At UMass, I never lost sight of the fact that I prepared for my qualifying exams, conducted research, and wrote numerous papers in the W.E.B Du Bois Library, named for the same individual that had sparked my intellectual curiosity in Reconstuction as an undergrad. The ability to take classes and work with historians whose scholarship I admire helped me to develop an ambitious dissertation: “A Generational Divide: The Reconstruction of American Party Politics, 1865-1912.” The project positioned the fluid political environment set in motion by the Civil War, Reconstruction, and late nineteenth-century industrialization as a catalyst to the intergenerational reconstruction of national party politics. Responding to the exploding popular discontent and third party movements that increasingly supported a political realignment following the birth of monopolies and trusts, Republican and Democratic leaders abandoned the Civil War generation’s support for decentralized power distributed to the states for competing visions of how the regulatory power of the federal government should be employed to promote democracy by preventing the formation of oligarchies.

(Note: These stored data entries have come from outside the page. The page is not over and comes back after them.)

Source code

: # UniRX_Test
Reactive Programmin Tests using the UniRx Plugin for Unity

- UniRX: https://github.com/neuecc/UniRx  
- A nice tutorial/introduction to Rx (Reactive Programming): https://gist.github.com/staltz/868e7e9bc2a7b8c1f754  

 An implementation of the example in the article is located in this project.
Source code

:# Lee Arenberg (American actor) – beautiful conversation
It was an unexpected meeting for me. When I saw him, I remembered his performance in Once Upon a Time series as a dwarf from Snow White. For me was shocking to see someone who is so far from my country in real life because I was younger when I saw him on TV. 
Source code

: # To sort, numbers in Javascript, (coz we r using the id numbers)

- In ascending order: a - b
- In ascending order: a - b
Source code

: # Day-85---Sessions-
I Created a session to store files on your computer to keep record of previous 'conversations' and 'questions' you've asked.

Unfortunately, the onset of a global pandemic has delayed the process of editing my dissertation into a book manuscript. Although I have authored numerous book reviews, the realities of the academic job market have forced me to focus on publishing journal articles while adjuncting at two universities that require more than an hour drive in opposing directions from where I live. As is so often the case with adjuncts, the lack of any real access to funding and institutional resources has made it all the more difficult to travel to archives. Despite this, I currently have an article titled, ““A Full Measure of Citizenship”: Black Grassroots Activism in Reconstruction and Gilded Age Oneida County, New York,” under review for New York History. Additionally, I’m working on a second article examining the influential role that Ellis H. Roberts played in the Republican Party’s transition from supporting Black civil rights during Reconstruction to redefining itself as a voice for Big Business in the 1880s and 1890s.